El Ameto es composición muy diversa. Pertenece á la edad madura de su autor (1341 ó 1342)[643]. No es frívola historia de amores, sino una alegoría que quiere ser moral y hasta teológica. Por otra parte, los elementos de la novela pastoril están mucho más desarrollados y las imitaciones clásicas más al descubierto. La impresión que deja el libro es indecisa y contradictoria. Su asunto es nada menos que el conflicto entre la Venus terrestre y la Venus Urania, y la emancipación del alma que, rotos los lazos de la sensualidad, se va levantando mediante la ciencia y la virtud al conocimiento y amor de Dios. La iniciación sucesiva del rudo cazador Ameto en estos misterios del amor y la hermosura se cumple mediante el magisterio de siete ninfas que, sentadas en torno de una fuente, van relatando cada una su historia y cantando las alabanzas de la diosa á quien están particularmente consagradas. Ameto se va enamorando, una tras otra, de todas ellas, y recorriendo así la escala de las virtudes cardinales y teologales que en ellas están simbolizadas. El símbolo es á veces muy peregrino: Venus representa la caridad; Vesta, la esperanza; Cibeles, la fe. Cuando las ninfas han terminado sus historias y sus cánticos, aparece una columna de fuego sobrenatural, que deslumbra los ojos de Ameto, y oye una voz suavísima que dice:
Io son luce del cielo unica e trina,
Principio e fine di ciascuna cosa...
Era la aparición de la Venus celeste, cuyo cuerpo luminoso llega á percibir Ameto cuando, bañado y purificado por las ninfas, y libre ya de todo pensamiento mundano y de toda concupiscencia, discierne la verdad suprema, oculta bajo el velo sutil de tantas fábulas, y se siente y reconoce como transformado de animal bruto en hombre.

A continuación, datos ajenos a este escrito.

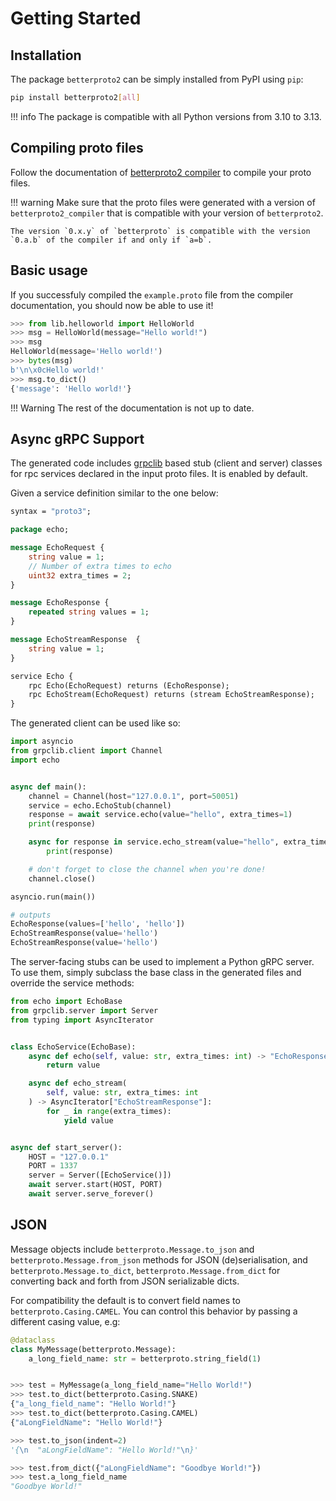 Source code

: Getting Started
===============

## Installation

The package `betterproto2` can be simply installed from PyPI using `pip`:

```sh
pip install betterproto2[all]
```

!!! info
    The package is compatible with all Python versions from 3.10 to 3.13.


## Compiling proto files

Follow the documentation of [betterproto2 compiler](https://betterproto.github.io/python-betterproto2-compiler/getting-started/) to compile your proto files.

!!! warning
    Make sure that the proto files were generated with a version of `betterproto2_compiler` that is compatible with your
    version of `betterproto2`.

    The version `0.x.y` of `betterproto` is compatible with the version `0.a.b` of the compiler if and only if `a=b`.


## Basic usage

If you successfuly compiled the `example.proto` file from the compiler documentation, you should now be able to use it!

```python
>>> from lib.helloworld import HelloWorld
>>> msg = HelloWorld(message="Hello world!")
>>> msg
HelloWorld(message='Hello world!')
>>> bytes(msg)
b'\n\x0cHello world!'
>>> msg.to_dict()
{'message': 'Hello world!'}
```

!!! Warning
    The rest of the documentation is not up to date.


## Async gRPC Support

The generated code includes [grpclib](https://grpclib.readthedocs.io/en/latest) based
stub (client and server) classes for rpc services declared in the input proto files.
It is enabled by default.


Given a service definition similar to the one below:

```proto
syntax = "proto3";

package echo;

message EchoRequest {
    string value = 1;
    // Number of extra times to echo
    uint32 extra_times = 2;
}

message EchoResponse {
    repeated string values = 1;
}

message EchoStreamResponse  {
    string value = 1;
}

service Echo {
    rpc Echo(EchoRequest) returns (EchoResponse);
    rpc EchoStream(EchoRequest) returns (stream EchoStreamResponse);
}
```

The generated client can be used like so:

```python
import asyncio
from grpclib.client import Channel
import echo


async def main():
    channel = Channel(host="127.0.0.1", port=50051)
    service = echo.EchoStub(channel)
    response = await service.echo(value="hello", extra_times=1)
    print(response)

    async for response in service.echo_stream(value="hello", extra_times=1):
        print(response)

    # don't forget to close the channel when you're done!
    channel.close()

asyncio.run(main())

# outputs
EchoResponse(values=['hello', 'hello'])
EchoStreamResponse(value='hello')
EchoStreamResponse(value='hello')
```


The server-facing stubs can be used to implement a Python
gRPC server.
To use them, simply subclass the base class in the generated files and override the
service methods:

```python
from echo import EchoBase
from grpclib.server import Server
from typing import AsyncIterator


class EchoService(EchoBase):
    async def echo(self, value: str, extra_times: int) -> "EchoResponse":
        return value

    async def echo_stream(
        self, value: str, extra_times: int
    ) -> AsyncIterator["EchoStreamResponse"]:
        for _ in range(extra_times):
            yield value


async def start_server():
    HOST = "127.0.0.1"
    PORT = 1337
    server = Server([EchoService()])
    await server.start(HOST, PORT)
    await server.serve_forever()
```

## JSON

Message objects include `betterproto.Message.to_json` and
`betterproto.Message.from_json` methods for JSON (de)serialisation, and
`betterproto.Message.to_dict`, `betterproto.Message.from_dict` for
converting back and forth from JSON serializable dicts.

For compatibility the default is to convert field names to
`betterproto.Casing.CAMEL`. You can control this behavior by passing a
different casing value, e.g:

```python
@dataclass
class MyMessage(betterproto.Message):
    a_long_field_name: str = betterproto.string_field(1)


>>> test = MyMessage(a_long_field_name="Hello World!")
>>> test.to_dict(betterproto.Casing.SNAKE)
{"a_long_field_name": "Hello World!"}
>>> test.to_dict(betterproto.Casing.CAMEL)
{"aLongFieldName": "Hello World!"}

>>> test.to_json(indent=2)
'{\n  "aLongFieldName": "Hello World!"\n}'

>>> test.from_dict({"aLongFieldName": "Goodbye World!"})
>>> test.a_long_field_name
"Goodbye World!"
```
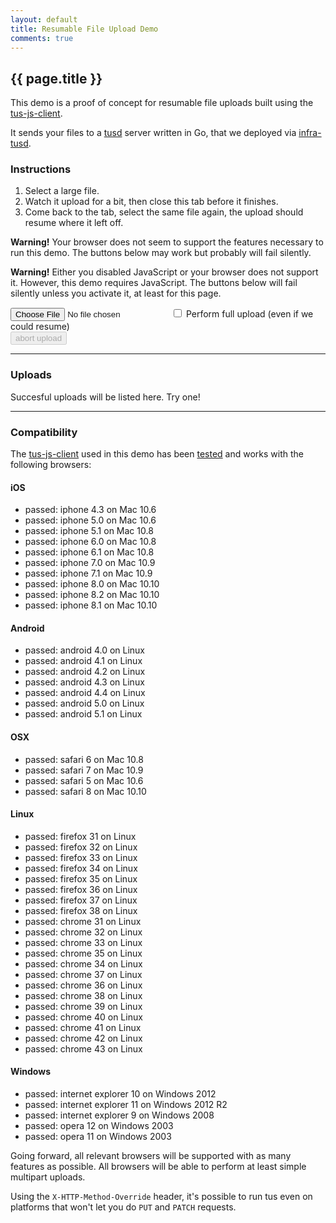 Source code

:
 ```yaml
---
layout: default
title: Resumable File Upload Demo
comments: true
---
```


## {{ page.title }}

This demo is a proof of concept for resumable file uploads built using the [tus-js-client](https://github.com/tus/tus-js-client). 

It sends your files
to a [tusd](https://github.com/tus/tusd) server written in Go, that we
deployed via [infra-tusd](https://github.com/tus/infra-tusd).

### Instructions

 1. Select a large file.
 2. Watch it upload for a bit, then close this tab before it finishes.
 3. Come back to the tab, select the same file again, the upload should resume where it left off.

<p class="alert hidden" id="support-alert">
  <b>Warning!</b> Your browser does not seem to support the features necessary to run this demo. The buttons below may work but probably will fail silently.
</p>
<noscript>
  <p class="alert">
    <b>Warning!</b> Either you disabled JavaScript or your browser does not support it. However, this demo requires JavaScript. The buttons below  will fail silently unless you activate it, at least for this page.
  </p>
</noscript>

<input type="file">
<label>
  <input type="checkbox" id="resume">
  Perform full upload (even if we could resume)
</label>

<div class="row">
  <div class="nine columns">
    <div class="progress">
      <div class="progress-bar progress-bar-striped" style="width: 0%;"></div>
    </div>
  </div>
  <div class="three columns">
    <button class="u-full-width" id="stop-btn" disabled> abort upload</button>
  </div>
</div>

<hr />
<h3>Uploads</h3>
<p class="upload-list">
  Succesful uploads will be listed here. Try one!<br>
</p>

---------------------------------------

### Compatibility

The [tus-js-client](https://github.com/tus/tus-js-client) used in
this demo has been [tested](https://s3.amazonaws.com/archive.travis-ci.org/jobs/68939799/log.txt) and works with the following browsers:

#### iOS

- passed: iphone 4.3 on Mac 10.6
- passed: iphone 5.0 on Mac 10.6
- passed: iphone 5.1 on Mac 10.8
- passed: iphone 6.0 on Mac 10.8
- passed: iphone 6.1 on Mac 10.8
- passed: iphone 7.0 on Mac 10.9
- passed: iphone 7.1 on Mac 10.9
- passed: iphone 8.0 on Mac 10.10
- passed: iphone 8.2 on Mac 10.10
- passed: iphone 8.1 on Mac 10.10

#### Android

- passed: android 4.0 on Linux
- passed: android 4.1 on Linux
- passed: android 4.2 on Linux
- passed: android 4.3 on Linux
- passed: android 4.4 on Linux
- passed: android 5.0 on Linux
- passed: android 5.1 on Linux


#### OSX

- passed: safari 6 on Mac 10.8
- passed: safari 7 on Mac 10.9
- passed: safari 5 on Mac 10.6
- passed: safari 8 on Mac 10.10

#### Linux

- passed: firefox 31 on Linux
- passed: firefox 32 on Linux
- passed: firefox 33 on Linux
- passed: firefox 34 on Linux
- passed: firefox 35 on Linux
- passed: firefox 36 on Linux
- passed: firefox 37 on Linux
- passed: firefox 38 on Linux
- passed: chrome 31 on Linux
- passed: chrome 32 on Linux
- passed: chrome 33 on Linux
- passed: chrome 35 on Linux
- passed: chrome 34 on Linux
- passed: chrome 37 on Linux
- passed: chrome 36 on Linux
- passed: chrome 38 on Linux
- passed: chrome 39 on Linux
- passed: chrome 40 on Linux
- passed: chrome 41 on Linux
- passed: chrome 42 on Linux
- passed: chrome 43 on Linux

#### Windows

- passed: internet explorer 10 on Windows 2012
- passed: internet explorer 11 on Windows 2012 R2
- passed: internet explorer 9 on Windows 2008
- passed: opera 12 on Windows 2003
- passed: opera 11 on Windows 2003

Going forward, all relevant browsers will be supported with as many features
as possible. All browsers will be able to perform at least simple multipart
uploads.

Using the `X-HTTP-Method-Override` header, it's possible to run tus
even on platforms that won't let you do `PUT` and `PATCH` requests.
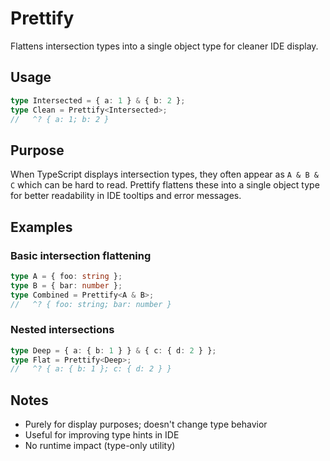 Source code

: # Prettify

Flattens intersection types into a single object type for cleaner IDE display.

## Usage

```typescript
type Intersected = { a: 1 } & { b: 2 };
type Clean = Prettify<Intersected>;
//   ^? { a: 1; b: 2 }
```

## Purpose

When TypeScript displays intersection types, they often appear as `A & B & C`
which can be hard to read. Prettify flattens these into a single object type for
better readability in IDE tooltips and error messages.

## Examples

### Basic intersection flattening

```typescript
type A = { foo: string };
type B = { bar: number };
type Combined = Prettify<A & B>;
//   ^? { foo: string; bar: number }
```

### Nested intersections

```typescript
type Deep = { a: { b: 1 } } & { c: { d: 2 } };
type Flat = Prettify<Deep>;
//   ^? { a: { b: 1 }; c: { d: 2 } }
```

## Notes

- Purely for display purposes; doesn't change type behavior
- Useful for improving type hints in IDE
- No runtime impact (type-only utility)
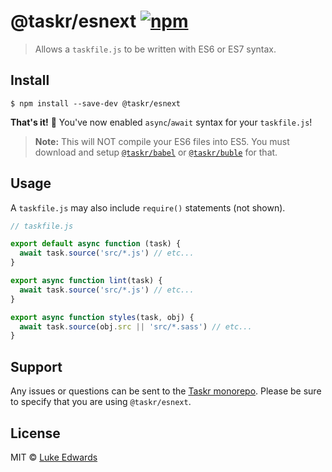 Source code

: # @taskr/esnext [![npm](https://img.shields.io/npm/v/@taskr/esnext.svg)](https://npmjs.org/package/@taskr/esnext)

> Allows a `taskfile.js` to be written with ES6 or ES7 syntax.

## Install

```
$ npm install --save-dev @taskr/esnext
```

**That's it!** :tada: You've now enabled `async`/`await` syntax for your `taskfile.js`!

> **Note:** This will NOT compile your ES6 files into ES5. You must download and setup [`@taskr/babel`](https://npmjs.com/package/@taskr/babel) or [`@taskr/buble`](https://npmjs.com/package/@taskr/buble) for that.

## Usage

A `taskfile.js` may also include `require()` statements (not shown).

```js
// taskfile.js

export default async function (task) {
  await task.source('src/*.js') // etc...
}

export async function lint(task) {
  await task.source('src/*.js') // etc...
}

export async function styles(task, obj) {
  await task.source(obj.src || 'src/*.sass') // etc...
}
```

## Support

Any issues or questions can be sent to the [Taskr monorepo](https://github.com/lukeed/taskr/issues/new). Please be sure to specify that you are using `@taskr/esnext`.

## License

MIT © [Luke Edwards](https://lukeed.com)
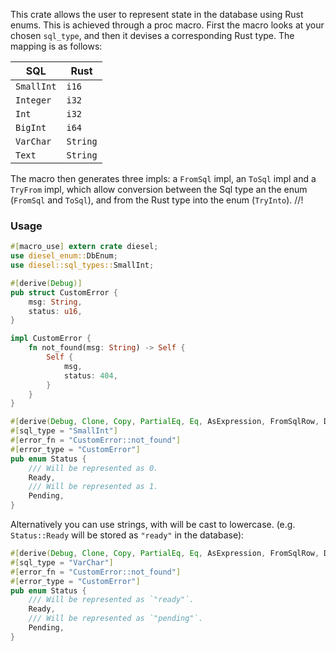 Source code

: This crate allows the user to represent state in the database using Rust enums. This is achieved
through a proc macro. First the macro looks at your chosen `sql_type`, and then it devises a
corresponding Rust type. The mapping is as follows:

| SQL | Rust |
|--|--|
| `SmallInt` | `i16` |
| `Integer` | `i32` |
| `Int` | `i32` |
| `BigInt` | `i64` |
| `VarChar` | `String` |
| `Text` | `String` |

 The macro then generates three impls: a `FromSql` impl, an `ToSql` impl and a
`TryFrom` impl, which allow conversion between the Sql type an the enum (`FromSql` and `ToSql`),
and from the Rust type into the enum (`TryInto`).
//!
### Usage
```rust
#[macro_use] extern crate diesel;
use diesel_enum::DbEnum;
use diesel::sql_types::SmallInt;

#[derive(Debug)]
pub struct CustomError {
    msg: String,
    status: u16,
}

impl CustomError {
    fn not_found(msg: String) -> Self {
        Self {
            msg,
            status: 404,
        }
    }
}

#[derive(Debug, Clone, Copy, PartialEq, Eq, AsExpression, FromSqlRow, DbEnum)]
#[sql_type = "SmallInt"]
#[error_fn = "CustomError::not_found"]
#[error_type = "CustomError"]
pub enum Status {
    /// Will be represented as 0.
    Ready,
    /// Will be represented as 1.
    Pending,
}
```
Alternatively you can use strings, with will be cast to lowercase. (e.g. `Status::Ready` will be
stored as `"ready"` in the database):
```rust
#[derive(Debug, Clone, Copy, PartialEq, Eq, AsExpression, FromSqlRow, DbEnum)]
#[sql_type = "VarChar"]
#[error_fn = "CustomError::not_found"]
#[error_type = "CustomError"]
pub enum Status {
    /// Will be represented as `"ready"`.
    Ready,
    /// Will be represented as `"pending"`.
    Pending,
}
```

Visible es aquí la imitación del Purgatorio dantesco, y puede decirse que comienza desde que Ameto, perdido en la caza, oye sonar por primera vez el canto de Lia. El uso constante de los tercetos en la parte poética contribuye á que la semejanza sea mayor, pero la hay también en el pensamiento, y no puede dudarse que Boccaccio escribió con sinceridad su libro, y con sinceridad acaba sometiéndole al examen y corrección de la Santa Iglesia Romana, temeroso de haber incurrido en algún defecto de ignorancia. Pero aunque Boccaccio estuviese ya inclinado en aquella fecha á pensamientos más graves que los de su alegre juventud, todavía distaba mucho de haberse despojado completamente del hombre viejo, y su conversión moral no se efectuó por entero hasta 1362.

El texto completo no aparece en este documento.